Part two of the field component of the field school. Again, this is a collection of pre-written posts.
AfricaArray Field School – Day 10
We had a bit of a rest day today, in order to collect samples to determine their physical properties. For some reason, each group needed ten samples of each lithology, of which there are five (according to Sue: granite, quartzite, dolerite, basalt and a granophyre). I saw some of the other groups, who had a couple of other types instead. Notably, what at least one group was calling dolerite, we are calling basalt (because you can see the flow structures, so it is probably not intrusive…).
In order to measure density, we have to get an average weight in air and water of each sample, so each group has about 500 readings to make. Which is going to occupy the evenings, between regular processing.
Other stuff that happened today was some basic stuff related to the vehicles: how to hitch a trailer, how to change a tyre, that sort of thing. I believe that there was some amusement about this, given what people previously knew about cars. Anyway, at least one tyre was changed, and hopefully it will not fall off on the way back.
Otherwise, people were cleaning up some of the stuff that they had stuffed up, regarding processing. In particular, the seismic guys were trying to get rid of some noisy data (there was a tractor in the next field during one of their lines). I was busy playing with QGIS again, and have made a nice enough map of where everyone has been (mostly). So that was at least a useful way to pass some time. I ended up sitting around the fire for a while before bed, which was good fun, and not something that I have had a chance to do yet.

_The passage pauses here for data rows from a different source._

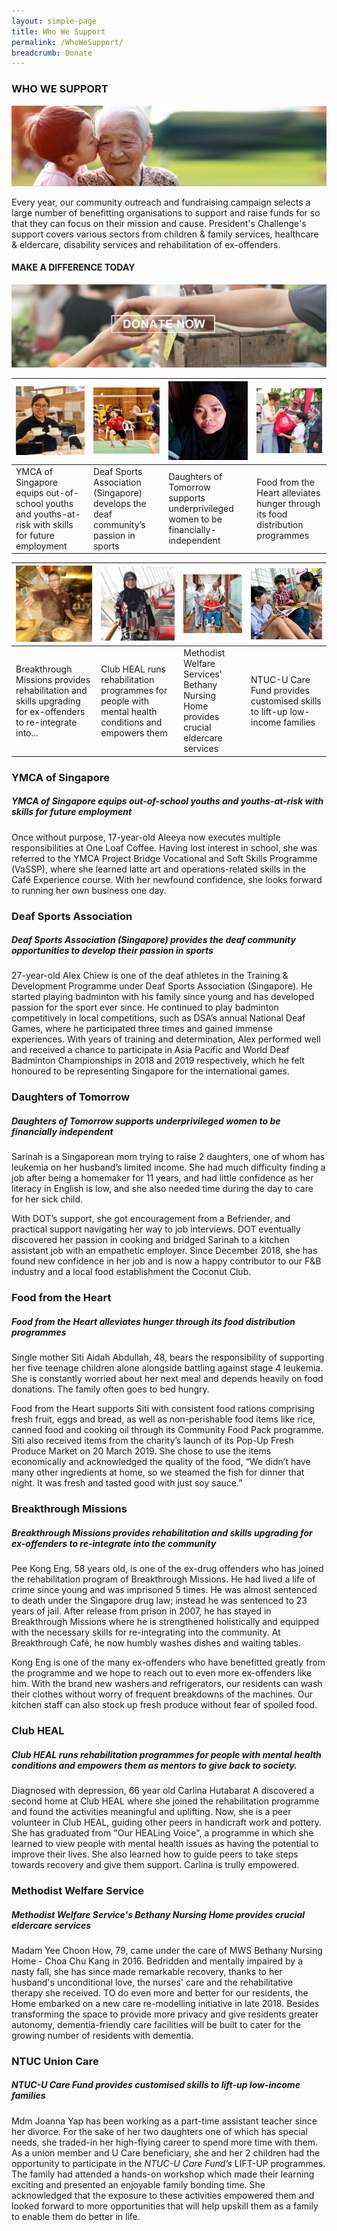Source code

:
 ```yaml
---
layout: simple-page
title: Who We Support
permalink: /WhoWeSupport/
breadcrumb: Donate
---
```


### WHO WE SUPPORT

![Beneficiary Banner](/images/our-beneficiary.jpg "Beneficiary Banner")

Every year, our community outreach and fundraising campaign selects a large number of benefitting organisations to support and raise funds for so that they can focus on their mission and cause.  President's Challenge's support covers various sectors from children & family services, healthcare & eldercare, disability services and rehabilitation of ex-offenders.

 
#### MAKE A DIFFERENCE TODAY

[![Donate Now](/images/beneficiary1.jpg "Donate Now")](https://www.giving.sg/president-s-challenge)


|[![YMCA](/images/WWD_1_YMCA.jpg "YMCA")](#ymca-of-singapore)|[![Deaf Sports Association](/images/WWD_2_Alex_Chiew_Badminton.jpeg "Deaf Sports Association")](#deaf-sports-association)|[![Daughters](/images/WWD_3_Daughter.png "Daughters")](#daughters-of-tomorrow)|[![Food from the Heart](/images/WWD_4_FoodFromHeart.jpg "Food from the Heart")](#food-from-the-heart)|
|-------------|--|-------------|-------------|
|YMCA of Singapore equips out-of-school youths and youths-at-risk with skills for future employment|Deaf Sports Association (Singapore) develops the deaf community’s passion in sports|Daughters of Tomorrow supports underprivileged women to be financially-independent|Food from the Heart alleviates hunger through its food distribution programmes|
 

|[![Breakthrough_Missions](/images/WWD_5_Breakthrough_Missions.jpg "Breakthrough_Missions")](#breakthrough-missions)|[![ClubHeal](/images/WWD_6_ClubHeal.jpg "ClubHeal")](#club-heal)|[![MdmYee](/images/WWD_7_BNH_MdmYee.jpg "MdmYee")](#methodist-welfare-service)|[![NTUC](/images/WWD_8_NTUC.jpg "NTUC")](#ntuc-union-care)|
|-------------|--|-------------|-------------|
|Breakthrough Missions provides rehabilitation and skills upgrading for ex-offenders to re-integrate into...|Club HEAL runs rehabilitation programmes for people with mental health conditions and empowers them|Methodist Welfare Services' Bethany Nursing Home provides crucial eldercare services|NTUC-U Care Fund provides customised skills to lift-up low-income families|
 

### YMCA of Singapore 

##### YMCA of Singapore equips out-of-school youths and youths-at-risk with skills for future employment 

Once without purpose, 17-year-old Aleeya now executes multiple responsibilities at One Loaf Coffee. Having lost interest in school, she was referred to the YMCA Project Bridge Vocational and Soft Skills Programme (VaSSP), where she learned latte art and operations-related skills in the Café Experience course. With her newfound confidence, she looks forward to running her own business one day.


### Deaf Sports Association

##### Deaf Sports Association (Singapore) provides the deaf community opportunities to develop their passion in sports

27-year-old Alex Chiew is one of the deaf athletes in the Training & Development Programme under Deaf Sports Association (Singapore). He started playing badminton with his family since young and has developed passion for the sport ever since. He continued to play badminton competitively in local competitions, such as DSA’s annual National Deaf Games, where he participated three times and gained immense experiences. With years of training and determination, Alex performed well and received a chance to participate in Asia Pacific and World Deaf Badminton Championships in 2018 and 2019 respectively, which he felt honoured to be representing Singapore for the international games.


### Daughters of Tomorrow

##### Daughters of Tomorrow supports underprivileged women to be financially independent

Sarinah is a Singaporean mom trying to raise 2 daughters, one of whom has leukemia on her husband’s limited income. She had much difficulty finding a job after being a homemaker for 11 years, and had little confidence as her literacy in English is low, and she also needed time during the day to care for her sick child. 

With DOT’s support, she got encouragement from a Befriender, and practical support navigating her way to job interviews. DOT eventually discovered her passion in cooking and bridged Sarinah to a kitchen assistant job with an empathetic employer. Since December 2018, she has found new confidence in her job and is now a happy contributor to our F&B industry and a local food establishment the Coconut Club. 


### Food from the Heart

##### Food from the Heart alleviates hunger through its food distribution programmes

Single mother Siti Aidah Abdullah, 48, bears the responsibility of supporting her five teenage children alone alongside battling against stage 4 leukemia. She is constantly worried about her next meal and depends heavily on food donations. The family often goes to bed hungry.

Food from the Heart supports Siti with consistent food rations comprising fresh fruit, eggs and bread, as well as non-perishable food items like rice, canned food and cooking oil through its Community Food Pack programme. Siti also received items from the charity’s launch of its Pop-Up Fresh Produce Market on 20 March 2019. She chose to use the items economically and acknowledged the quality of the food, “We didn’t have many other ingredients at home, so we steamed the fish for dinner that night. It was fresh and tasted good with just soy sauce.”


### Breakthrough Missions

##### Breakthrough Missions provides rehabilitation and skills upgrading for ex-offenders to re-integrate into the community

Pee Kong Eng, 58 years old, is one of the ex-drug offenders who has joined the rehabilitation program of Breakthrough Missions. He had lived a life of crime since young and was imprisoned 5 times. He was almost sentenced to death under the Singapore drug law; instead he was sentenced to 23 years of jail. After release from prison in 2007, he has stayed in Breakthrough Missions where he is strengthened holistically and equipped with the necessary skills for re-integrating into the community. At Breakthrough Café, he now humbly washes dishes and waiting tables.
 
Kong Eng is one of the many ex-offenders who have benefitted greatly from the programme and we hope to reach out to even more ex-offenders like him.  With the brand new washers and refrigerators, our residents can wash their clothes without worry of frequent breakdowns of the machines. Our kitchen staff can also stock up fresh produce without fear of spoiled food.  


###  Club HEAL

##### Club HEAL runs rehabilitation programmes for people with mental health conditions and empowers them as mentors to give back to society.

Diagnosed with depression, 66 year old Carlina Hutabarat A discovered a second home at Club HEAL where she joined the rehabilitation programme and found the activities meaningful and uplifting.  Now, she is a peer volunteer in Club HEAL, guiding other peers in handicraft work and pottery.  She has graduated from "Our HEALing Voice", a programme in which she learned to view people with mental health issues as having the potential to improve their lives.  She also learned how to guide peers to take steps towards recovery and give them support.  Carlina is trully empowered.


### Methodist Welfare Service

##### Methodist Welfare Service's Bethany Nursing Home provides crucial eldercare services  

Madam Yee Choon How, 79, came under the care of MWS Bethany Nursing Home - Choa Chu Kang in 2016. Bedridden and mentally impaired by a nasty fall, she has since made remarkable recovery, thanks to her husband's unconditional love, the nurses' care and the rehabilitative therapy she received.  TO do even more and better for our residents, the Home embarked on a new care re-modelling initiative in late 2018. Besides transforming the space to provide more privacy and give residents greater autonomy, dementia-friendly care facilities will be built to cater for the growing number of residents with dementia.


### NTUC Union Care

##### NTUC-U Care Fund provides customised skills to lift-up low-income families

Mdm Joanna Yap has been working as a part-time assistant teacher since her divorce. For the sake of her two daughters one of which has special needs, she traded-in her high-flying career to spend more time with them. As a union member and U Care beneficiary, she and her 2 children had the opportunity to participate in the *NTUC-U Care Fund’s* LIFT-UP programmes. The family had attended a hands-on workshop which made their learning exciting and presented an enjoyable family bonding time. She acknowledged that the exposure to these activities empowered them and looked forward to more opportunities that will help upskill them as a family to enable them do better in life.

AfricaArray Field School – Day 11
Today we were unleashed on the magnetometer, in order to try something new. We invalidated all the warranties and mounted the sensor of the walkmag on a broomstick, in order to hold it closer to the ground.
The reason we were doing this was to try and get very detailed coverage of an old farmhouse, which is now basically just some stone foundations. It worked reasonably well, but we will need better indications of exactly where on the site everything is. Also, there is an unfortunate propensity for every plant in South Africa to have thorns. So trying to survey straight, even with the aid of a guide rope is somewhat difficult…. Anyway, we got some data, which looks ok, but will need to be more carefully spatially oriented.
Once we had gotten back and dismantled the base station, it was time for the annual staff/instructors vs students soccer match. The field was a bit small, and the sidelines were marked clearly (by thorn bushes, of course), but there was some good skill on display. Mostly by the students, who won 4-2. One of the 4 to the students was an own goal, so the staff are claiming a 3-3 scoreline, and since someone’s shoe went through the goal, that is also being claimed as counting for more. So the official report might be 3-3+shoe in favour of staff, but do not believe it….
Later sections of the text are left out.